12. The system according to claim 1 wherein the ID includes an effective period.

13. The system according to claim 2 wherein the external memory is arranged with a plurality of programs and can be connected to the client terminal on a plurality of different platforms.

14. The system according to claim 1 wherein the authentication means issues an authentication token when the external memory can be used and sends the token to the client terminal.

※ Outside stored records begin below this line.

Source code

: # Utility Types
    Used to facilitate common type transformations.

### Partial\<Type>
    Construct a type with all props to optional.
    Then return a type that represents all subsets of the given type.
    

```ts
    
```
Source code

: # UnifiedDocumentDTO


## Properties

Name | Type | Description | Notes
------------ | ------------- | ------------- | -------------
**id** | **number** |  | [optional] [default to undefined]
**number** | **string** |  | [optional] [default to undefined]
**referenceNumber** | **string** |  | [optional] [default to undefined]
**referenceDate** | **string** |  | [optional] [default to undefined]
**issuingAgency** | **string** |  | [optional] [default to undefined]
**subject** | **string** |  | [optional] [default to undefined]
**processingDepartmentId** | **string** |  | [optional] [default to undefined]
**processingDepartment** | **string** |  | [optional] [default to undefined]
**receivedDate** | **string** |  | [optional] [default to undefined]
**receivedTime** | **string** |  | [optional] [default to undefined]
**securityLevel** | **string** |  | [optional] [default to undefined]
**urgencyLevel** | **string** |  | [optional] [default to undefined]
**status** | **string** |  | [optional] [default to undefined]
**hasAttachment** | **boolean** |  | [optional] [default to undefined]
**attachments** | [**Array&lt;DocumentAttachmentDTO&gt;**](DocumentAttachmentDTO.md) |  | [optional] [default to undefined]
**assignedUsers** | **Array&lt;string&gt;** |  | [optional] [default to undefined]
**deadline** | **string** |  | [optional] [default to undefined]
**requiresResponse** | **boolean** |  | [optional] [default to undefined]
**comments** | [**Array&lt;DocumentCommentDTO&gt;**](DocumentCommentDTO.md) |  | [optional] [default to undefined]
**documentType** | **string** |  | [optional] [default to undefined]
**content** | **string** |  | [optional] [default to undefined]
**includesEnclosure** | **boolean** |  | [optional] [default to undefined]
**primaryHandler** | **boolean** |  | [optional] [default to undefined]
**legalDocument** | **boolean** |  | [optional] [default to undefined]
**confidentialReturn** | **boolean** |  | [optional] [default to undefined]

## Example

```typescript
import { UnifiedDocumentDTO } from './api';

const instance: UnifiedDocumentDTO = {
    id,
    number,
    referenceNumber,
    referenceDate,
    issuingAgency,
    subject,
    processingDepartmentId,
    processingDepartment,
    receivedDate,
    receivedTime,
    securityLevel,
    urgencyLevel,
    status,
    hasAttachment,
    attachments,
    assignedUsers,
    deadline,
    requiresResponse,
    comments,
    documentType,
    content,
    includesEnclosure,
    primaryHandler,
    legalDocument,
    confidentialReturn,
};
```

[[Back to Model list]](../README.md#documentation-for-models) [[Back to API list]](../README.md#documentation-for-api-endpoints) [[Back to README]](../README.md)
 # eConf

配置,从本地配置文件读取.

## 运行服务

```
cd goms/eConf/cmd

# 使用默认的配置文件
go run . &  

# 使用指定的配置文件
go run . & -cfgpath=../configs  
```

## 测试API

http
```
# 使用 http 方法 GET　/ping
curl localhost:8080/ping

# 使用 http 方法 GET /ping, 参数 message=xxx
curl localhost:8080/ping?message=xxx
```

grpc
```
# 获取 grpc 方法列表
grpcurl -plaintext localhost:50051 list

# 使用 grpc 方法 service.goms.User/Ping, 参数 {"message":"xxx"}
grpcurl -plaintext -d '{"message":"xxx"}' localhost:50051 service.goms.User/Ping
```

15. A method of operating a system comprising;

an application server connected to a web server and a client terminal via a network including an attribute database correlating and storing an ID stored in an external memory connected to the client terminal and attribute information of a user of the external memory, the application server

receiving input of attribute information of a user and contents information from the web server or a terminal of a service provider managing the web server; and

correlating and storing the received attribute information and contents information in a contents database;

the client terminal

reading a program stored in the external memory and executing the program; and

reading an ID stored in the external memory by execution of the program and sending the ID to the application server;

the application server

receiving the ID from the client terminal;

reading the attribute information correlated with the received ID and stored in the attribute information database;

reading the contents information correlated with the read attribute information and stored in the contents database, generating display contents and sending the display contents to the client terminal; and

the client terminal displaying the received display contents on a screen.

16. A method of operating a system comprising;

the client terminal

reading a program stored in the client terminal and executing the program; and

the application server

receiving the ID from the client terminal;

the client terminal displaying the received display contents on a screen.

17. An external memory connected to a client terminal comprising;

a program reading a stored ID to a client terminal, sending the read ID to an application server connected via a network from the client terminal, sending display contents from the application server to the client terminal, and displaying the received display contents on a screen of the client terminal.